• **MATERIAL SHOWN**:
================

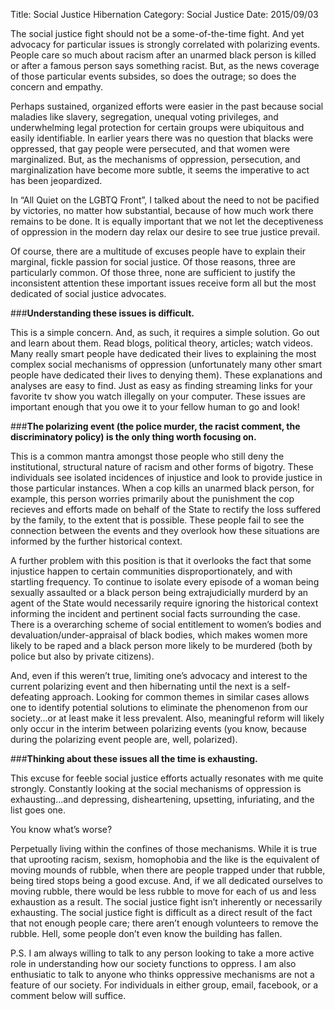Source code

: Title: Social Justice Hibernation
Category: Social Justice
Date: 2015/09/03

The social justice fight should not be a some-of-the-time fight. And yet advocacy for particular issues is strongly correlated with polarizing events. People care so much about racism after an unarmed black person is killed or after a famous person says something racist. But, as the news coverage of those particular events subsides, so does the outrage; so does the concern and empathy.

Perhaps sustained, organized efforts were easier in the past because social maladies like slavery, segregation, unequal voting privileges, and underwhelming legal protection for certain groups were ubiquitous and easily identifiable. In earlier years there was no question that blacks were oppressed, that gay people were persecuted, and that women were marginalized. But, as the mechanisms of oppression, persecution, and marginalization have become more subtle, it seems the imperative to act has been jeopardized.

In “All Quiet on the LGBTQ Front”, I talked about the need to not be pacified by victories, no matter how substantial, because of how much work there remains to be done. It is equally important that we not let the deceptiveness of oppression in the modern day relax our desire to see true justice prevail.

Of course, there are a multitude of excuses people have to explain their marginal, fickle passion for social justice. Of those reasons, three are particularly common. Of those three, none are sufficient to justify the inconsistent attention these important issues receive form all but the most dedicated of social justice advocates.

###**Understanding these issues is difficult.**

This is a simple concern. And, as such, it requires a simple solution. Go out and learn about them. Read blogs, political theory, articles; watch videos. Many really smart people have dedicated their lives to explaining the most complex social mechanisms of oppression (unfortunately many other smart people have dedicated their lives to denying them). These explanations and analyses are easy to find. Just as easy as finding streaming links for your favorite tv show you watch illegally on your computer. These issues are important enough that you owe it to your fellow human to go and look!

###**The polarizing event (the police murder, the racist comment, the discriminatory policy) is the only thing worth focusing on.**

This is a common mantra amongst those people who still deny the institutional, structural nature of racism and other forms of bigotry. These individuals see isolated incidences of injustice and look to provide justice in those particular instances. When a cop kills an unarmed black person, for example, this person worries primarily about the punishment the cop recieves and efforts made on behalf of the State to rectify the loss suffered by the family, to the extent that is possible. These people fail to see the connection between the events and they overlook how these situations are informed by the further historical context.

A further problem with this position is that it overlooks the fact that some injustice happen to certain communities disproportionately, and with startling frequency. To continue to isolate every episode of a woman being sexually assaulted or a black person being extrajudicially murderd by an agent of the State would necessarily require ignoring the historical context informing the incident and pertinent social facts surrounding the case. There is a overarching scheme of social entitlement to women’s bodies and devaluation/under-appraisal of black bodies, which makes women more likely to be raped and a black person more likely to be murdered (both by police but also by private citizens).

And, even if this weren’t true, limiting one’s advocacy and interest to the current polarizing event and then hibernating until the next is a self-defeating approach. Looking for common themes in similar cases allows one to identify potential solutions to eliminate the phenomenon from our society...or at least make it less prevalent. Also, meaningful reform will likely only occur in the interim between polarizing events (you know, because during the polarizing event people are, well, polarized).

###**Thinking about these issues all the time is exhausting.**

This excuse for feeble social justice efforts actually resonates with me quite strongly. Constantly looking at the social mechanisms of oppression is exhausting...and depressing, disheartening, upsetting, infuriating, and the list goes one.

You know what’s worse?

Perpetually living within the confines of those mechanisms. While it is true that uprooting racism, sexism, homophobia and the like is the equivalent of moving mounds of rubble, when there are people trapped under that rubble, being tired stops being a good excuse. And, if we all dedicated ourselves to moving rubble, there would be less rubble to move for each of us and less exhaustion as a result. The social justice fight isn’t inherently or necessarily exhausting. The social justice fight is difficult as a direct result of the fact that not enough people care; there aren’t enough volunteers to remove the rubble. Hell, some people don’t even know the building has fallen.

P.S. I am always willing to talk to any person looking to take a more active role in understanding how our society functions to oppress. I am also enthusiatic to talk to anyone who thinks oppressive mechanisms are not a feature of our society. For individuals in either group, email, facebook, or a comment below will suffice.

================

• **WHAT YOU WILL DO**: Please write out every record above exactly, but leave the pictures out.

• **WRITTEN ANSWER**:
Source code

: Title: Social Justice Hibernation
Category: Social Justice
Date: 2015/09/03

The social justice fight should not be a some-of-the-time fight. And yet advocacy for particular issues is strongly correlated with polarizing events. People care so much about racism after an unarmed black person is killed or after a famous person says something racist. But, as the news coverage of those particular events subsides, so does the outrage; so does the concern and empathy.

Perhaps sustained, organized efforts were easier in the past because social maladies like slavery, segregation, unequal voting privileges, and underwhelming legal protection for certain groups were ubiquitous and easily identifiable. In earlier years there was no question that blacks were oppressed, that gay people were persecuted, and that women were marginalized. But, as the mechanisms of oppression, persecution, and marginalization have become more subtle, it seems the imperative to act has been jeopardized.

In “All Quiet on the LGBTQ Front”, I talked about the need to not be pacified by victories, no matter how substantial, because of how much work there remains to be done. It is equally important that we not let the deceptiveness of oppression in the modern day relax our desire to see true justice prevail.

Of course, there are a multitude of excuses people have to explain their marginal, fickle passion for social justice. Of those reasons, three are particularly common. Of those three, none are sufficient to justify the inconsistent attention these important issues receive form all but the most dedicated of social justice advocates.

###**Understanding these issues is difficult.**

This is a simple concern. And, as such, it requires a simple solution. Go out and learn about them. Read blogs, political theory, articles; watch videos. Many really smart people have dedicated their lives to explaining the most complex social mechanisms of oppression (unfortunately many other smart people have dedicated their lives to denying them). These explanations and analyses are easy to find. Just as easy as finding streaming links for your favorite tv show you watch illegally on your computer. These issues are important enough that you owe it to your fellow human to go and look!

###**The polarizing event (the police murder, the racist comment, the discriminatory policy) is the only thing worth focusing on.**

This is a common mantra amongst those people who still deny the institutional, structural nature of racism and other forms of bigotry. These individuals see isolated incidences of injustice and look to provide justice in those particular instances. When a cop kills an unarmed black person, for example, this person worries primarily about the punishment the cop recieves and efforts made on behalf of the State to rectify the loss suffered by the family, to the extent that is possible. These people fail to see the connection between the events and they overlook how these situations are informed by the further historical context.

A further problem with this position is that it overlooks the fact that some injustice happen to certain communities disproportionately, and with startling frequency. To continue to isolate every episode of a woman being sexually assaulted or a black person being extrajudicially murderd by an agent of the State would necessarily require ignoring the historical context informing the incident and pertinent social facts surrounding the case. There is a overarching scheme of social entitlement to women’s bodies and devaluation/under-appraisal of black bodies, which makes women more likely to be raped and a black person more likely to be murdered (both by police but also by private citizens).

And, even if this weren’t true, limiting one’s advocacy and interest to the current polarizing event and then hibernating until the next is a self-defeating approach. Looking for common themes in similar cases allows one to identify potential solutions to eliminate the phenomenon from our society...or at least make it less prevalent. Also, meaningful reform will likely only occur in the interim between polarizing events (you know, because during the polarizing event people are, well, polarized).

###**Thinking about these issues all the time is exhausting.**

This excuse for feeble social justice efforts actually resonates with me quite strongly. Constantly looking at the social mechanisms of oppression is exhausting...and depressing, disheartening, upsetting, infuriating, and the list goes one.

You know what’s worse?

Perpetually living within the confines of those mechanisms. While it is true that uprooting racism, sexism, homophobia and the like is the equivalent of moving mounds of rubble, when there are people trapped under that rubble, being tired stops being a good excuse. And, if we all dedicated ourselves to moving rubble, there would be less rubble to move for each of us and less exhaustion as a result. The social justice fight isn’t inherently or necessarily exhausting. The social justice fight is difficult as a direct result of the fact that not enough people care; there aren’t enough volunteers to remove the rubble. Hell, some people don’t even know the building has fallen.

P.S. I am always willing to talk to any person looking to take a more active role in understanding how our society functions to oppress. I am also enthusiatic to talk to anyone who thinks oppressive mechanisms are not a feature of our society. For individuals in either group, email, facebook, or a comment below will suffice.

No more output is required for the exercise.